(Plain-text document sources)
====================
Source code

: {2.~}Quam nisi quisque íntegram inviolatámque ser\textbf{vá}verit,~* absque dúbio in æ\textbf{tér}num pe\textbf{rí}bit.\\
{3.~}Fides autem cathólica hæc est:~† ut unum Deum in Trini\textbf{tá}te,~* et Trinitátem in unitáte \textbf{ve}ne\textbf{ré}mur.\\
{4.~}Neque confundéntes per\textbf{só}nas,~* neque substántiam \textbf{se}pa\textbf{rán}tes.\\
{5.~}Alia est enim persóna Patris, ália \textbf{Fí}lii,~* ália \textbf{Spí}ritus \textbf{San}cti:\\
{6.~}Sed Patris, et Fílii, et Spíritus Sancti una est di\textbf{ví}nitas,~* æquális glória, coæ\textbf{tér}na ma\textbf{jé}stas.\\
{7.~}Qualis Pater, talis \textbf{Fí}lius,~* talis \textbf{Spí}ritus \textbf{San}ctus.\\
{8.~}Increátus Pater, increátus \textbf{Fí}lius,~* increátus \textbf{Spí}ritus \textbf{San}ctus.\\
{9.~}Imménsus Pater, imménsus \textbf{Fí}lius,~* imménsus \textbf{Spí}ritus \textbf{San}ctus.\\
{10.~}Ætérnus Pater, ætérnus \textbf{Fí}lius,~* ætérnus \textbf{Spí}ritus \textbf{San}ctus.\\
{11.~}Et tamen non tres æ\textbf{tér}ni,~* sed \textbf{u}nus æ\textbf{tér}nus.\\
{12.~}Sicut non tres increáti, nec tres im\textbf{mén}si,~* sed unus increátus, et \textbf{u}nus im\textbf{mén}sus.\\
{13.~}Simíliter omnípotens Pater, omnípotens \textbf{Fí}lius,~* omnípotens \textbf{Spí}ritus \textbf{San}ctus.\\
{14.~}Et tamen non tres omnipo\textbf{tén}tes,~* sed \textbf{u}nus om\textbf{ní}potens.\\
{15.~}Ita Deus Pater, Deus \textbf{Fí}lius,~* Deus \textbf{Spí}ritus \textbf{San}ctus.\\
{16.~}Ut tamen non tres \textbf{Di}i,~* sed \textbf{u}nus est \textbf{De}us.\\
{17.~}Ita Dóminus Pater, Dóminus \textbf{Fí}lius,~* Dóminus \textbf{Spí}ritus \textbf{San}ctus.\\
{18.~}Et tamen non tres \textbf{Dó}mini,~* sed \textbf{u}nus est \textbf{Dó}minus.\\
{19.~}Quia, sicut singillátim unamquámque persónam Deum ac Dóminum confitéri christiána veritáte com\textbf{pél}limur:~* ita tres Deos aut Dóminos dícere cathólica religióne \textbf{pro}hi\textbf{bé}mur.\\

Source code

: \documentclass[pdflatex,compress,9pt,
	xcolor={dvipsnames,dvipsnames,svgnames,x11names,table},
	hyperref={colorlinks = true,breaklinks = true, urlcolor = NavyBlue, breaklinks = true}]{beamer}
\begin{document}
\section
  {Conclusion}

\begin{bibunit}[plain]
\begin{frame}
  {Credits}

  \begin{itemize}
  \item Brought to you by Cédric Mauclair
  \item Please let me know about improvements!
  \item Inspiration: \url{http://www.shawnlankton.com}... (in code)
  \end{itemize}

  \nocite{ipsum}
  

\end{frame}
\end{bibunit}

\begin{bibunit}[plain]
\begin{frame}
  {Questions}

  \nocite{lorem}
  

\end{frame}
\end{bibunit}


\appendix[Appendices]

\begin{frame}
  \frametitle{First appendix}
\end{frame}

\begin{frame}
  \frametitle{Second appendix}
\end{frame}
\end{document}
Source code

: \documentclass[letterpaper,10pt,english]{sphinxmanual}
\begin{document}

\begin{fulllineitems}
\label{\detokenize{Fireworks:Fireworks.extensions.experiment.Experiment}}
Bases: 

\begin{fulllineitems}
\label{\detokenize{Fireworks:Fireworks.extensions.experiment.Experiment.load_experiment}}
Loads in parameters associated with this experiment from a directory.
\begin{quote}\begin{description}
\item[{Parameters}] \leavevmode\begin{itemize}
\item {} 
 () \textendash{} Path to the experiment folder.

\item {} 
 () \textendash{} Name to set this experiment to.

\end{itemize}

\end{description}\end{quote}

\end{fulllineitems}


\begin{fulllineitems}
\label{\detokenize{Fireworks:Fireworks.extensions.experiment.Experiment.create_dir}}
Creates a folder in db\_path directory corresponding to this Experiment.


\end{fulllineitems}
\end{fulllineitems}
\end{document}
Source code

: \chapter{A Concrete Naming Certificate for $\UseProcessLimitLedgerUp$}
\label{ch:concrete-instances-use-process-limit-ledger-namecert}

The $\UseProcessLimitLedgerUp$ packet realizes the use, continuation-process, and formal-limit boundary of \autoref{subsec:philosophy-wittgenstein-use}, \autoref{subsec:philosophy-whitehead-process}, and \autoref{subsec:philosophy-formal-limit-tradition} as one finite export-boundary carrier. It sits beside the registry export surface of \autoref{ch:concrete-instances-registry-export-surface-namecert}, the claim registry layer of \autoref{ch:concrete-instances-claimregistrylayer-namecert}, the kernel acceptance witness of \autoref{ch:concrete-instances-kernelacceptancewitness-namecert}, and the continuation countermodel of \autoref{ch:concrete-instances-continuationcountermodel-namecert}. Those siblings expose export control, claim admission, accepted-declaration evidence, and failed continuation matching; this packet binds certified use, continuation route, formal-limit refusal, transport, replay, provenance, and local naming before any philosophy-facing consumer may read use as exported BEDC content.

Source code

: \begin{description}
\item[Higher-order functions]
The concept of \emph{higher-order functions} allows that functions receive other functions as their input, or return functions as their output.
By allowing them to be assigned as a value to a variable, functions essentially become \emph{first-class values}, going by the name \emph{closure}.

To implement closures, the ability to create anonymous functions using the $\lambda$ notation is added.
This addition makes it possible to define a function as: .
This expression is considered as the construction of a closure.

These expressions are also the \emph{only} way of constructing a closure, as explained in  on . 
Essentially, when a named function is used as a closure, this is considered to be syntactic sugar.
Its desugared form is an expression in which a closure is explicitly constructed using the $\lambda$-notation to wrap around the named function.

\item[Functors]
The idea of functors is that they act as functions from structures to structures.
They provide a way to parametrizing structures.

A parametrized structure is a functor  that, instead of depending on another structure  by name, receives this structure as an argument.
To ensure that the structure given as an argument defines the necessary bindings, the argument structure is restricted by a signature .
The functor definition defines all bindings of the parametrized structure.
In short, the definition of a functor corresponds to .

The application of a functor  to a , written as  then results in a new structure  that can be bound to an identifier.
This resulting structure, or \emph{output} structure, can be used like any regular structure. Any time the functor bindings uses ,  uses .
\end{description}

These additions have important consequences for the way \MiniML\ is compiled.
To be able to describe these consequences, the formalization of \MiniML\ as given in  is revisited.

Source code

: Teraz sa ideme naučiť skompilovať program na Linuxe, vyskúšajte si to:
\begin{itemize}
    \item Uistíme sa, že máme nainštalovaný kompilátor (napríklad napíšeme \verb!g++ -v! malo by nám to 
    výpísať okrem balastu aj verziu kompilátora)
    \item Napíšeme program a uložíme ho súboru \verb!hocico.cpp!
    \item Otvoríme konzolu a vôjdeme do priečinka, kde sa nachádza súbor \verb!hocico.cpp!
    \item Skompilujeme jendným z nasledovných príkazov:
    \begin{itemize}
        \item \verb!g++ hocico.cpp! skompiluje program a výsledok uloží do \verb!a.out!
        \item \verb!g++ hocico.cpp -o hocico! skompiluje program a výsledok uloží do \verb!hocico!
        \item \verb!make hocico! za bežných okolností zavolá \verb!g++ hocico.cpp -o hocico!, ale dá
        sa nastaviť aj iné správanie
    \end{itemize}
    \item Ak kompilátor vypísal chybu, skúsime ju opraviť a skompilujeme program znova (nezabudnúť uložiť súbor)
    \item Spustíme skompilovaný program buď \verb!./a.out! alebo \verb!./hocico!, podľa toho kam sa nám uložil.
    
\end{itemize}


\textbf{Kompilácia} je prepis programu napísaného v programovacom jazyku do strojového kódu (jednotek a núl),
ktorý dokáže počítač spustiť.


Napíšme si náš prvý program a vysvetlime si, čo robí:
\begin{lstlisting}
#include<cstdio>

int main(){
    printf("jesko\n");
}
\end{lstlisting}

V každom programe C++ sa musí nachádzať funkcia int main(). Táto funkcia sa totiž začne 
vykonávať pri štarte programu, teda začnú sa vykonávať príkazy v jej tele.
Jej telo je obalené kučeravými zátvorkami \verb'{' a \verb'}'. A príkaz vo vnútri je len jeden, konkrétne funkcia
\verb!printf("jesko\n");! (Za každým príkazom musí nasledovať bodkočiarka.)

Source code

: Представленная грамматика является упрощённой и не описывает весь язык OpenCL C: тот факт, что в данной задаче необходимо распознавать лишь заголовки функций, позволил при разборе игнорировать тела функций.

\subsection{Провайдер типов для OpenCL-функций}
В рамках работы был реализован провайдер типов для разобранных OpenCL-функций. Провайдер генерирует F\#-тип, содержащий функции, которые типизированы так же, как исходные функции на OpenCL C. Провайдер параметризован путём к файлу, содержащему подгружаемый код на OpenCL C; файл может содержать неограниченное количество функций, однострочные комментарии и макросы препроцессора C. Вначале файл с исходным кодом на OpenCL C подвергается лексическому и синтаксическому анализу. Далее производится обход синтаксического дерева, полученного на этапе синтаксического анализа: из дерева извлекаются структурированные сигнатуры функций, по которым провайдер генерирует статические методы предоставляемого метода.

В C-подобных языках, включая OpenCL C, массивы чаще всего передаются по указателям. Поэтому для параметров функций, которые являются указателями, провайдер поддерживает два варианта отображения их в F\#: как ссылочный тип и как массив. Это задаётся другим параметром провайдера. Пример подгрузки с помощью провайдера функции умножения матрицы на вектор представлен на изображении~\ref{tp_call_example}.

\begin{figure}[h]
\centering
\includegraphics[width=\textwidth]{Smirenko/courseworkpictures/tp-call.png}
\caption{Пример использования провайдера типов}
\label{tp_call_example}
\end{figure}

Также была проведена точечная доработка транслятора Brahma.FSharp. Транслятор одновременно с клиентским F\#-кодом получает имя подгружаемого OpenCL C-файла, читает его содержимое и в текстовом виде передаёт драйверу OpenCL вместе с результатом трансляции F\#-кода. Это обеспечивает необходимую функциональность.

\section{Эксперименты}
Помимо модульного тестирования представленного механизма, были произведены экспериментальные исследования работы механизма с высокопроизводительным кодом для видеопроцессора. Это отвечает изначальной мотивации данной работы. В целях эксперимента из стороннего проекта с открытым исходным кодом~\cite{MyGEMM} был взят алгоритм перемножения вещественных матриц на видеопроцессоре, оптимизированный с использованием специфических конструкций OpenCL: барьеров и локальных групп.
====================
● Task directions
Go through the data and copy every line that includes "functions".

● Response to the exercise
\item[Higher-order functions]
The concept of \emph{higher-order functions} allows that functions receive other functions as their input, or return functions as their output.
By allowing them to be assigned as a value to a variable, functions essentially become \emph{first-class values}, going by the name \emph{closure}.
To implement closures, the ability to create anonymous functions using the $\lambda$ notation is added.
The idea of functors is that they act as functions from structures to structures.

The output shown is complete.